Favorite Rose moment: Lew wants to bury the kobold that was 
killed by R's familiar. Rose throws the corpse into the woods 
sayy "Rest in peace" and walks on. I still laugh when I think of 
that. Also, Rose beating the snot out of the Shadowblades who recently surrounded him.

Favorite Sextus moment:  Against all hope and odds, Sextus tries to fight the gnolls who are holding the Cassuvius sisters prisoner.  A very heroic, noble and tragic moment.

Favorite Lew moment: Buried under a sea of desperate cripples, Lew's hand emerges grasping for air and freedom. 

Favorite Rowan moment: Despite our best efforts, R's apprentice Luc is going to get away.  However, despite a desperate combat, Rowan coolly kneels and lets an arrow fly.  His shaft drives straight through the up and coming Necromancer.  Loved it! 

Favorite Quintus moment(s): My character so I have to cite two.  First, as the gnoll phalanax charges up the hill, a well placed bolt blows the head off the lead trooper, spraying Scarface with gore.  Second, at his moment of achievement, Quintus' spell goes awry and his first experience of flight takes place as a pot-bellied not quite bird.
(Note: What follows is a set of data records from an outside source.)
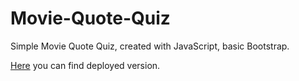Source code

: # Movie-Quote-Quiz

Simple Movie Quote Quiz, created with JavaScript, basic Bootstrap.

<a href="https://quizzical-knuth-d6d7df.netlify.com/">Here</a> you can find deployed version.
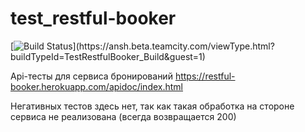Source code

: # test_restful-booker

[![Build Status](https://ansh.beta.teamcity.com/app/rest/builds/buildType:(id:TestRestfulBooker_Build)/statusIcon)](https://ansh.beta.teamcity.com/viewType.html?buildTypeId=TestRestfulBooker_Build&guest=1)

Api-тесты для сервиса бронирований 
https://restful-booker.herokuapp.com/apidoc/index.html

Негативных тестов здесь нет, так как такая обработка на стороне сервиса не реализована (всегда возвращается 200)
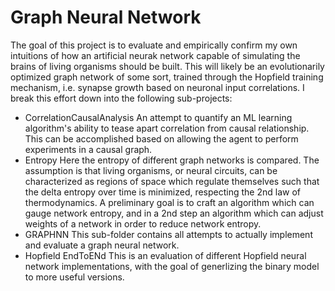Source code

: # Graph Neural Network
The goal of this project is to evaluate and empirically confirm my own intuitions of how an artificial neurak network capable of
simulating the brains of living organisms should be built. This will likely be an evolutionarily optimized graph network of
some sort, trained through the Hopfield training mechanism, i.e. synapse growth based on neuronal input correlations. I break this
effort down into the following sub-projects:
* CorrelationCausalAnalysis
  An attempt to quantify an ML learning algorithm's ability to tease apart correlation from causal relationship. This can be accomplished based on allowing the agent
  to perform experiments in a causal graph.
* Entropy
  Here the entropy of different graph networks is compared. The assumption is that living organisms, or neural circuits, can be characterized as regions of space
  which regulate themselves such that the delta entropy over time is minimized, respecting the 2nd law of thermodynamics. A preliminary goal is to craft an algorithm
  which can gauge network entropy, and in a 2nd step an algorithm which can adjust weights of a network in order to reduce network entropy.
* GRAPHNN
  This sub-folder contains all attempts to actually implement and evaluate a graph neural network.
* Hopfield EndToENd
  This is an evaluation of different Hopfield neural network implementations, with the goal of generlizing the binary model to more useful versions.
I’d list a third, but Old One has not got to that point on the story hour yet.

Note: edited for clarity.


----------



## Darklone (Apr 3, 2002)

*Hmm*

Where do we put that moment when Quintus faced the barbarian horde and gave the Artosiak back?


----------



## Lela (Apr 3, 2002)

*Re: Hmm*



			
				Darklone said:
			
		

> *Where do we put that moment when Quintus faced the barbarian horde and gave the Artosiak back?  *




Oh, there's a place for that.  Trust me.


----------



## Lela (Apr 3, 2002)

Out for Spring Break!!  I have no garrentee that I'll be able to get to the computer, but I'll try to get the Lela Awards© finished.  That way we can be ready when Old One finishes Session 15.


----------



## Darklone (Apr 5, 2002)

*Calling Mr. Bump!*

Hello? Hello?


----------



## Lela (Apr 8, 2002)

I'm back.  No, I didn't get anything done.  It was spring break, did anyone really expect me to do anything at all?   Anyone looking for details  can go here.  (though you have probubally already read it).
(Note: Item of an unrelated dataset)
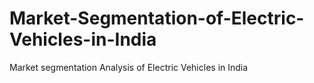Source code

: # Market-Segmentation-of-Electric-Vehicles-in-India
Market segmentation Analysis of Electric Vehicles in India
Thanks all,  I promise that I'll get cracken on it.


----------



## Lela (Apr 11, 2002)

We will now be taking guesses.  For info, step over here.


----------



## Darklone (Apr 11, 2002)

*Ugh*

Let me repeat... Rose is down but stabilized by our heroical Rowan. Sextus is down and not yet stabilized.

Problem about Rose: He was raging. And he's unconscious. As soon as the rage wears off, he's done. 
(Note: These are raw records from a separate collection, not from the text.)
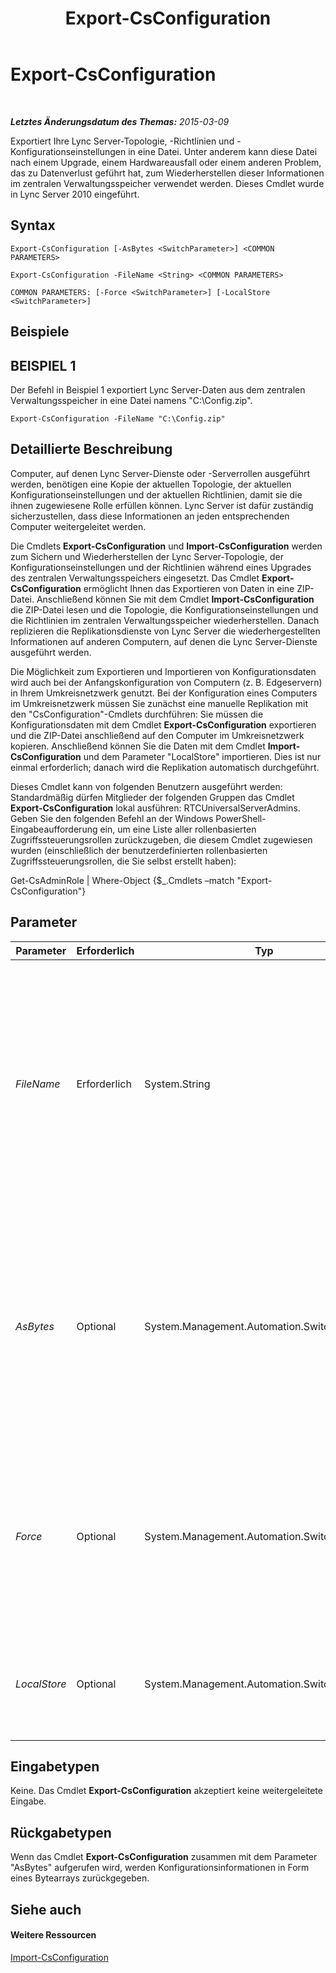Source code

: ﻿---
title: Export-CsConfiguration
TOCTitle: Export-CsConfiguration
ms:assetid: 7da7e133-e405-466c-a852-06a4fb678c59
ms:mtpsurl: https://technet.microsoft.com/de-de/library/Gg398627(v=OCS.15)
ms:contentKeyID: 49294532
ms.date: 05/19/2016
mtps_version: v=OCS.15
ms.translationtype: HT
---

# Export-CsConfiguration

 

_**Letztes Änderungsdatum des Themas:** 2015-03-09_

Exportiert Ihre Lync Server-Topologie, -Richtlinien und -Konfigurationseinstellungen in eine Datei. Unter anderem kann diese Datei nach einem Upgrade, einem Hardwareausfall oder einem anderen Problem, das zu Datenverlust geführt hat, zum Wiederherstellen dieser Informationen im zentralen Verwaltungsspeicher verwendet werden. Dieses Cmdlet wurde in Lync Server 2010 eingeführt.

## Syntax

    Export-CsConfiguration [-AsBytes <SwitchParameter>] <COMMON PARAMETERS>

    Export-CsConfiguration -FileName <String> <COMMON PARAMETERS>

    COMMON PARAMETERS: [-Force <SwitchParameter>] [-LocalStore <SwitchParameter>]

## Beispiele

## BEISPIEL 1

Der Befehl in Beispiel 1 exportiert Lync Server-Daten aus dem zentralen Verwaltungsspeicher in eine Datei namens "C:\\Config.zip".

    Export-CsConfiguration -FileName "C:\Config.zip"

## Detaillierte Beschreibung

Computer, auf denen Lync Server-Dienste oder -Serverrollen ausgeführt werden, benötigen eine Kopie der aktuellen Topologie, der aktuellen Konfigurationseinstellungen und der aktuellen Richtlinien, damit sie die ihnen zugewiesene Rolle erfüllen können. Lync Server ist dafür zuständig sicherzustellen, dass diese Informationen an jeden entsprechenden Computer weitergeleitet werden.

Die Cmdlets **Export-CsConfiguration** und **Import-CsConfiguration** werden zum Sichern und Wiederherstellen der Lync Server-Topologie, der Konfigurationseinstellungen und der Richtlinien während eines Upgrades des zentralen Verwaltungsspeichers eingesetzt. Das Cmdlet **Export-CsConfiguration** ermöglicht Ihnen das Exportieren von Daten in eine ZIP-Datei. Anschließend können Sie mit dem Cmdlet **Import-CsConfiguration** die ZIP-Datei lesen und die Topologie, die Konfigurationseinstellungen und die Richtlinien im zentralen Verwaltungsspeicher wiederherstellen. Danach replizieren die Replikationsdienste von Lync Server die wiederhergestellten Informationen auf anderen Computern, auf denen die Lync Server-Dienste ausgeführt werden.

Die Möglichkeit zum Exportieren und Importieren von Konfigurationsdaten wird auch bei der Anfangskonfiguration von Computern (z. B. Edgeservern) in Ihrem Umkreisnetzwerk genutzt. Bei der Konfiguration eines Computers im Umkreisnetzwerk müssen Sie zunächst eine manuelle Replikation mit den "CsConfiguration"-Cmdlets durchführen: Sie müssen die Konfigurationsdaten mit dem Cmdlet **Export-CsConfiguration** exportieren und die ZIP-Datei anschließend auf den Computer im Umkreisnetzwerk kopieren. Anschließend können Sie die Daten mit dem Cmdlet **Import-CsConfiguration** und dem Parameter "LocalStore" importieren. Dies ist nur einmal erforderlich; danach wird die Replikation automatisch durchgeführt.

Dieses Cmdlet kann von folgenden Benutzern ausgeführt werden: Standardmäßig dürfen Mitglieder der folgenden Gruppen das Cmdlet **Export-CsConfiguration** lokal ausführen: RTCUniversalServerAdmins. Geben Sie den folgenden Befehl an der Windows PowerShell-Eingabeaufforderung ein, um eine Liste aller rollenbasierten Zugriffssteuerungsrollen zurückzugeben, die diesem Cmdlet zugewiesen wurden (einschließlich der benutzerdefinierten rollenbasierten Zugriffssteuerungsrollen, die Sie selbst erstellt haben):

Get-CsAdminRole | Where-Object {$\_.Cmdlets –match "Export-CsConfiguration"}

## Parameter


<table>
<colgroup>
<col style="width: 25%" />
<col style="width: 25%" />
<col style="width: 25%" />
<col style="width: 25%" />
</colgroup>
<thead>
<tr class="header">
<th>Parameter</th>
<th>Erforderlich</th>
<th>Typ</th>
<th>Beschreibung</th>
</tr>
</thead>
<tbody>
<tr class="odd">
<td><p><em>FileName</em></p></td>
<td><p>Erforderlich</p></td>
<td><p>System.String</p></td>
<td><p>Pfad zur ZIP-Datei, die beim Ausführen des Cmdlets <strong>Export-CsConfiguration</strong> erstellt werden soll. Beispiel: -FileName &quot;C:\Config.zip&quot;. Beachten Sie, dass Sie entweder den Parameter &quot;FileName&quot; oder den Parameter &quot;AsBytes&quot; verwenden müssen. Es dürfen nicht beide Parameter beim Aufrufen des Cmdlets <strong>Export-CsConfiguration</strong> eingesetzt werden.</p></td>
</tr>
<tr class="even">
<td><p><em>AsBytes</em></p></td>
<td><p>Optional</p></td>
<td><p>System.Management.Automation.SwitchParameter</p></td>
<td><p>Gibt Topologieinformationen als Bytearray zurück. Die zurückgegebenen Daten müssen anschließend in einer Variablen gespeichert werden, um vom Cmdlet <strong>Import-CsConfiguration</strong> verwendet werden zu können. Die Parameter &quot;AsBytes&quot; und &quot;FileName&quot; können nicht innerhalb desselben Befehls verwendet werden.</p></td>
</tr>
<tr class="odd">
<td><p><em>Force</em></p></td>
<td><p>Optional</p></td>
<td><p>System.Management.Automation.SwitchParameter</p></td>
<td><p>Unterdrückt die Anzeige von Meldungen bei nicht schwerwiegenden Fehlern, die beim Ausführen des Befehls auftreten können. Verwenden Sie diese Syntax, um den Parameter &quot;Force&quot; auf &quot;True&quot; einzustellen:</p>
<p>-Force:$True</p></td>
</tr>
<tr class="even">
<td><p><em>LocalStore</em></p></td>
<td><p>Optional</p></td>
<td><p>System.Management.Automation.SwitchParameter</p></td>
<td><p>Ruft die Konfigurationsdaten vom lokalen Computer und nicht aus dem zentralen Verwaltungsspeicher selbst ab.</p></td>
</tr>
</tbody>
</table>


## Eingabetypen

Keine. Das Cmdlet **Export-CsConfiguration** akzeptiert keine weitergeleitete Eingabe.

## Rückgabetypen

Wenn das Cmdlet **Export-CsConfiguration** zusammen mit dem Parameter "AsBytes" aufgerufen wird, werden Konfigurationsinformationen in Form eines Bytearrays zurückgegeben.

## Siehe auch

#### Weitere Ressourcen

[Import-CsConfiguration](import-csconfiguration.md)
So I put my cash on Rose. New character: Fighter/Rogue.

Btw, Lela: If you allow a guess to be right when you guessed one of the multiclasses right... then it would be idiocy not to guess multiclassed ones ?


----------



## Quickbeam (Apr 11, 2002)

*I'll bite...*

I'm going to stick with my prediction of Rowan from a few weeks back.  I realize that this is far from likely given recent developments, but I'm not one to jump ship midstream  .  

_ special note to Tortoise: I hope I'm wrong, given your heroic healing efforts and the ties Rowan has to the mysterious Old Man._

If Rowan should perish, then his replacement will be a halfling rogue, with a level of ranger or druid mixed in.  I'll elaborate on my reasons for this guesswork if anyone cares to hear them  .


----------



## Tortoise (Apr 11, 2002)

While I haven't thought much about the different categories presented here, I did want to chime in with one of my favorite Rowan moments.

Way back in the early going when the party had just suffered it's first death of a party member (Garrick) and the rats and hole looked as if they were about to take us all, Rowan, at zero hit points used his last action to bullrush a dire rat over the pit edge, both of them going over into the darkness below. Rowan of course survived, by the grace of Osirian. Any other action or lack of action, and anything other than success with the bullrush, and it would have been curtains for everyone.

You know, I just realized that when we're on the verge of TPK, I tend to take the greatest risks with Rowan. Strange it hadn't dawned on me before that there was a pattern to all of it.


----------



## Darklone (Apr 12, 2002)

Yeah, that CR11 hole... 

Right. Quickbeam? Rowan is Ranger/Rogue...  

Seems there is a hero in every group who always tries to do his best to save the others... 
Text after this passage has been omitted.